Two weeks ago my friend Jeremy told me he was going to be performing at The Bethlehem Brew Works on their open mic night. I was really excited to find out that there even was an open mic night nearby. Mostly because I hadn’t gone to see live stand up since I was in college. I was also kind of pumped about seeing Jeremy.

Jeremy and I grew up together. He was a few years older than me, just enough to constantly be a bad influence, and we did things like throw empty trash cans at each other, play in a giant sewer pipe in the ditch behind his house, and on one notable occasion we took a condom (unused, to be clear) we found in his house, rolled it onto his next door neighbor’s mail box flag, drew a face on it and wrote “Always swim with a buddy” on the back. The best part was when his neighbor knocked on his door with the condom over her finger like a sex-ed demonstration and explained to his mother what happened while he and I fell over ourselves laughing in the background. Jeremy was made for comedy.

When I went to see Jeremy perform the first time I didn’t think I could fill a full five minutes, which is the amount of time you have at an open mic, so I didn’t sign myself up. The other reason was that I brought my lovely wife Steph with me, and if I was going to perform I didn’t want her there in case I bombed. Also because she told me that if I do perform stand up I can’t tell jokes about her when she’s in the audience. I know most people would probably want their spouse there for support, but I was more worried about tanking my set and having her lose what little respect she still has for me.

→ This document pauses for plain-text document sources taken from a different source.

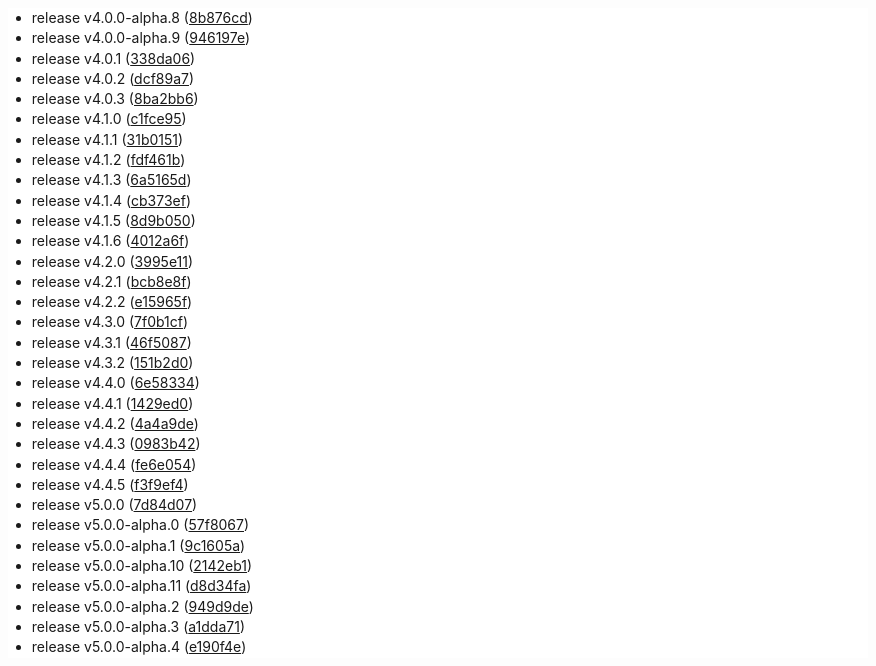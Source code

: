 * release v4.0.0-alpha.8 ([8b876cd](https://github.com/gorhom/react-native-bottom-sheet/commit/8b876cd5aa0ac678b12a9b51257bb9d555684a08))
* release v4.0.0-alpha.9 ([946197e](https://github.com/gorhom/react-native-bottom-sheet/commit/946197ea8a82d3713d3dabca81edd277a38fcaac))
* release v4.0.1 ([338da06](https://github.com/gorhom/react-native-bottom-sheet/commit/338da066c7996870bdf9799b6a427cf5b8035278))
* release v4.0.2 ([dcf89a7](https://github.com/gorhom/react-native-bottom-sheet/commit/dcf89a759f31ae1d63b9d82375bae176c5b2a976))
* release v4.0.3 ([8ba2bb6](https://github.com/gorhom/react-native-bottom-sheet/commit/8ba2bb67205ec2468418ba055ac30d8445c9784a))
* release v4.1.0 ([c1fce95](https://github.com/gorhom/react-native-bottom-sheet/commit/c1fce95e2006183101b921a8b7cc0cdbc5ea12c5))
* release v4.1.1 ([31b0151](https://github.com/gorhom/react-native-bottom-sheet/commit/31b01510e7393e824c1ddd1b196e6a78f4d6285b))
* release v4.1.2 ([fdf461b](https://github.com/gorhom/react-native-bottom-sheet/commit/fdf461bf5d7c9e2ccba1456f4a7dc968b27bb126))
* release v4.1.3 ([6a5165d](https://github.com/gorhom/react-native-bottom-sheet/commit/6a5165d9ce8dee52c5abdc71864d43c078f87126))
* release v4.1.4 ([cb373ef](https://github.com/gorhom/react-native-bottom-sheet/commit/cb373ef2cc7f1256e28f00b572152a0883e93d42))
* release v4.1.5 ([8d9b050](https://github.com/gorhom/react-native-bottom-sheet/commit/8d9b0502fda114a348606ad421d732d3a8bcbaa5))
* release v4.1.6 ([4012a6f](https://github.com/gorhom/react-native-bottom-sheet/commit/4012a6fcc01b71d74f4cb9178788859f48d56e71))
* release v4.2.0 ([3995e11](https://github.com/gorhom/react-native-bottom-sheet/commit/3995e115b3479490f43aea64854c442056bfa69f))
* release v4.2.1 ([bcb8e8f](https://github.com/gorhom/react-native-bottom-sheet/commit/bcb8e8f61ab9ce890d46216bb83f2da686c6cd19))
* release v4.2.2 ([e15965f](https://github.com/gorhom/react-native-bottom-sheet/commit/e15965f18ca90a45a34f963e57df3eb83f22444b))
* release v4.3.0 ([7f0b1cf](https://github.com/gorhom/react-native-bottom-sheet/commit/7f0b1cf49c8f809d9d5320a2c7f7f852b69a455f))
* release v4.3.1 ([46f5087](https://github.com/gorhom/react-native-bottom-sheet/commit/46f5087dfc05f39f980bc603e0c23fa506806d9f))
* release v4.3.2 ([151b2d0](https://github.com/gorhom/react-native-bottom-sheet/commit/151b2d05f78eef84edc2c3c3419ae6b3455cd7bf))
* release v4.4.0 ([6e58334](https://github.com/gorhom/react-native-bottom-sheet/commit/6e583346cbe40b41b1124e8e2ea1c34d91806129))
* release v4.4.1 ([1429ed0](https://github.com/gorhom/react-native-bottom-sheet/commit/1429ed023ee5159270564184569ee92176cae802))
* release v4.4.2 ([4a4a9de](https://github.com/gorhom/react-native-bottom-sheet/commit/4a4a9dedef4f83b620a21e1a5670de0e1020a2f6))
* release v4.4.3 ([0983b42](https://github.com/gorhom/react-native-bottom-sheet/commit/0983b429658e68e1812a8cab801a6e87ef5b3a84))
* release v4.4.4 ([fe6e054](https://github.com/gorhom/react-native-bottom-sheet/commit/fe6e054b35065b72eb32514764ca833e499b64e0))
* release v4.4.5 ([f3f9ef4](https://github.com/gorhom/react-native-bottom-sheet/commit/f3f9ef4d0739c4f46c8e13526c6b9d8326963769))
* release v5.0.0 ([7d84d07](https://github.com/gorhom/react-native-bottom-sheet/commit/7d84d07144afdb1e9befec3094df9c0af32b18b6))
* release v5.0.0-alpha.0 ([57f8067](https://github.com/gorhom/react-native-bottom-sheet/commit/57f8067ebbdc72c39a4377563f37e15778dccea3))
* release v5.0.0-alpha.1 ([9c1605a](https://github.com/gorhom/react-native-bottom-sheet/commit/9c1605a6ea80dc2449d235fa52a81acaa2de4c00))
* release v5.0.0-alpha.10 ([2142eb1](https://github.com/gorhom/react-native-bottom-sheet/commit/2142eb134e6adc9327478503392cffefa54590b7))
* release v5.0.0-alpha.11 ([d8d34fa](https://github.com/gorhom/react-native-bottom-sheet/commit/d8d34fa933373b8ae4a235850608d9f929043459))
* release v5.0.0-alpha.2 ([949d9de](https://github.com/gorhom/react-native-bottom-sheet/commit/949d9de1d530c48a5088e1910f002043079ca286))
* release v5.0.0-alpha.3 ([a1dda71](https://github.com/gorhom/react-native-bottom-sheet/commit/a1dda71411ff4a7a79c13bfc59be48c11c571b68))
* release v5.0.0-alpha.4 ([e190f4e](https://github.com/gorhom/react-native-bottom-sheet/commit/e190f4e069fdf2bb2e739f0254f1b08232a63ac7))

So last Sunday when I went to see Jeremy perform again, I went alone. With minimal prompting Jeremy had gotten me to promise him I’d sign up and I did. My wife knew I was going to see Jeremy perform, and I had mentioned that I might eventually sign up myself, but didn’t tell her or anyone else until about an hour before I went on. By the same logic of my suicide attempt at Caronline’s so many years ago, I didn’t want anyone there to see me bomb. Sure, Jeremy was there, but he bombed the first night I came to see him so we’d be even.

Similar to my first experience at Caroline’s I remember very little from the time I got on stage to the time I got off. What was completely different was that people were laughing- a lot. By all accounts I killed it. The host, other comics, and folks in the audience were telling me I did really well after my set. I had planned on recording it but it slipped my mind because I was nervous as hell before I went up.

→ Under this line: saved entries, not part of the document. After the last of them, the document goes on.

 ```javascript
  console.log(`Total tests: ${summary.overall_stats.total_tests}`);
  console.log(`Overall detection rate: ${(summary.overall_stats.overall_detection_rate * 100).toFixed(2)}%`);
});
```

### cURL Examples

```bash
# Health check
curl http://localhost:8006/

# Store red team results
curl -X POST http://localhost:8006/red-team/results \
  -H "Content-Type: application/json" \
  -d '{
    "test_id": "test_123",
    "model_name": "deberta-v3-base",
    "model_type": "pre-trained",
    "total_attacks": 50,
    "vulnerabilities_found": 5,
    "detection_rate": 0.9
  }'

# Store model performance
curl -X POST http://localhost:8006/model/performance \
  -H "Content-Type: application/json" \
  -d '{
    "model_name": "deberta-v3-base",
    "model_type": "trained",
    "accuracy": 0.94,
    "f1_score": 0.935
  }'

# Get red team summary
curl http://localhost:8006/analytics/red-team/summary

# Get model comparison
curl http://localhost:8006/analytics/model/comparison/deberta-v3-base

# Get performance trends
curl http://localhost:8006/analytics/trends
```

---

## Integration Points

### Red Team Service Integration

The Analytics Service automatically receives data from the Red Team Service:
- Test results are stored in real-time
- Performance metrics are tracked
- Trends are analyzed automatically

I wanted to record it for a few reasons. The first was practical. I wanted to be able to watch it and see what jokes, if any, got a response and how I handled myself on stage. Secondly, if I bombed I wanted to have it on video so that next time I feel really depressed I can watch it on a loop to feed my shame-spiral. Lastly, and least likely to happen, I wanted to record it because in the event that I did well I wanted proof and being the self-promoting whore that I am would have immediately put the video up here for your enjoyment.

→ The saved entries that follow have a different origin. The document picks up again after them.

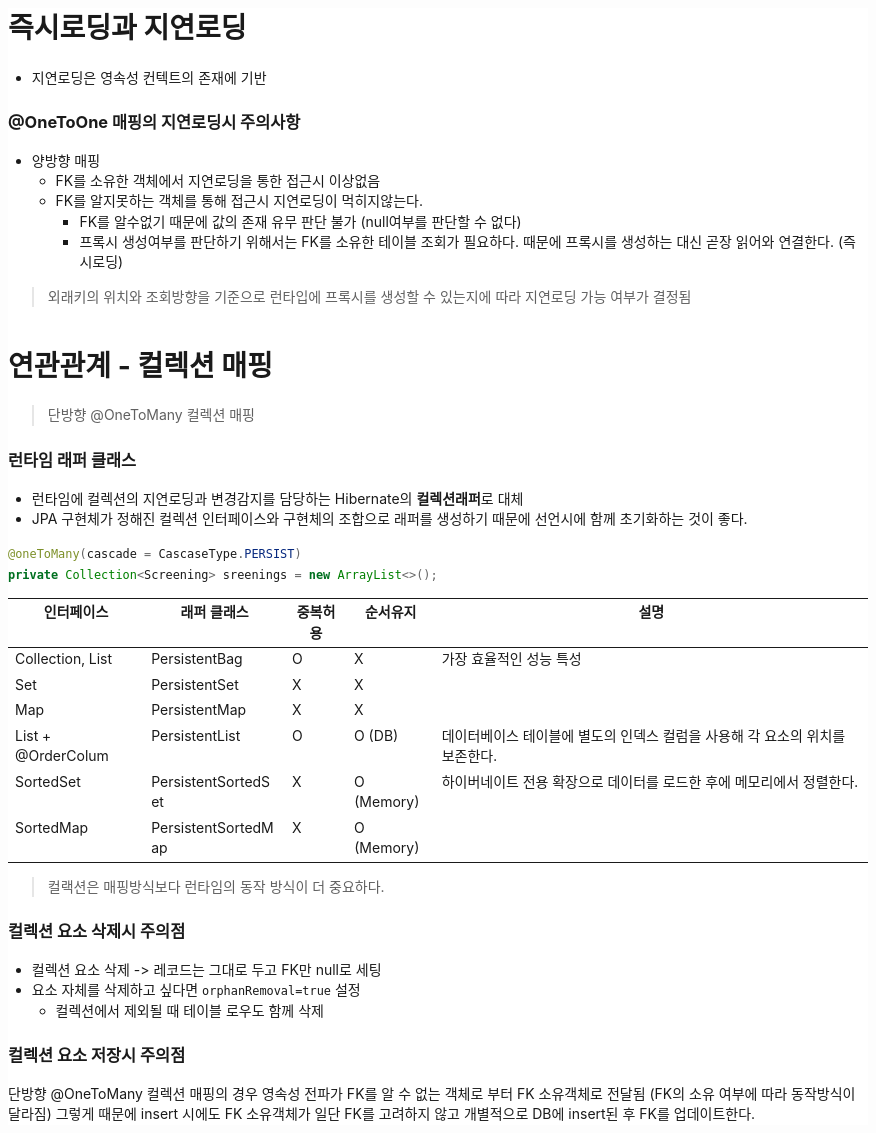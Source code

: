 
# 즉시로딩과 지연로딩

- 지연로딩은 영속성 컨텍트의  존재에 기반

### @OneToOne 매핑의 지연로딩시 주의사항
- 양방향 매핑
	- FK를 소유한 객체에서 지연로딩을 통한 접근시 이상없음
	- FK를 알지못하는 객체를 통해 접근시 지연로딩이 먹히지않는다.
		- FK를 알수없기 때문에 값의 존재 유무 판단 불가 (null여부를 판단할 수 없다)
		- 프록시 생성여부를 판단하기 위해서는 FK를 소유한 테이블 조회가 필요하다. 때문에 프록시를 생성하는 대신 곧장 읽어와 연결한다. (즉시로딩)

>  외래키의 위치와 조회방향을 기준으로 런타입에 프록시를 생성할 수 있는지에 따라 지연로딩 가능 여부가 결정됨



# 연관관계 - 컬렉션 매핑
> 단방향 @OneToMany 컬렉션 매핑

### 런타임 래퍼 클래스
- 런타임에 컬렉션의 지연로딩과 변경감지를 담당하는 Hibernate의 **컬렉션래퍼**로 대체
- JPA 구현체가 정해진 컬렉션 인터페이스와 구현체의 조합으로 래퍼를 생성하기 때문에 선언시에 함께 초기화하는 것이 좋다.
```java
@oneToMany(cascade = CascaseType.PERSIST)
private Collection<Screening> sreenings = new ArrayList<>();
```


| 인터페이스              | 래퍼 클래스              | 중복허용 | 순서유지       | 설명                                          |
| ------------------ | ------------------- | ---- | ---------- | ------------------------------------------- |
| Collection, List   | PersistentBag       | O    | X          | 가장 효율적인 성능 특성                               |
| Set                | PersistentSet       | X    | X          |                                             |
| Map                | PersistentMap       | X    | X          |                                             |
| List + @OrderColum | PersistentList      | O    | O (DB)     | 데이터베이스 테이블에 별도의 인덱스 컬럼을 사용해 각 요소의 위치를 보존한다. |
| SortedSet          | PersistentSortedSet | X    | O (Memory) | 하이버네이트 전용 확장으로 데이터를 로드한 후에 메모리에서 정렬한다.      |
| SortedMap          | PersistentSortedMap | X    | O (Memory) |                                             |

> 컬랙션은 매핑방식보다 런타임의 동작 방식이 더 중요하다.

### 컬렉션 요소 삭제시 주의점
- 컬렉션 요소 삭제 -> 레코드는 그대로 두고 FK만 null로 세팅
- 요소 자체를 삭제하고 싶다면 `orphanRemoval=true` 설정 
	- 컬렉션에서 제외될 때 테이블 로우도 함께 삭제

### 컬렉션 요소 저장시 주의점
단방향 @OneToMany 컬렉션 매핑의 경우 영속성 전파가 FK를 알 수 없는 객체로 부터 FK 소유객체로 전달됨 (FK의 소유 여부에 따라 동작방식이 달라짐) 그렇게 때문에 insert 시에도 FK 소유객체가 일단 FK를 고려하지 않고 개별적으로 DB에 insert된 후 FK를 업데이트한다.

I didn’t record my set, but Jeremy went on after me and I was lucid enough to record his five minutes. For some reason the first bit is missing, but the rest of it is funny and a remarkable step up from when I first saw him two weeks ago, which was by all accounts a train wreck. Even though his act was a lot better this time around, sometimes it’s just funnier to watch your friends bomb.

Since my set was not a depressing failure I will be doing it again, and soon. Dates and times and such will be provided as the come up. And if you know of any open mic scenes in the greater Phillipsburg are please let me know. There’s one at the Wardell (formerly The Box Car) where I used to play poker every week, but it’s on Wednesday night when Elvis has doggie-school so I’ll have to skip that one for the next few weeks.

So I’d like to thank Jeremy, the other comics from Sunday night, the folks who laughed, and anyone who is willing to come out in the future. I’ll leave this on a quote from Jeremy after we caught up two weeks ago.

“We’ve come a long way from the sewers we used to play in.”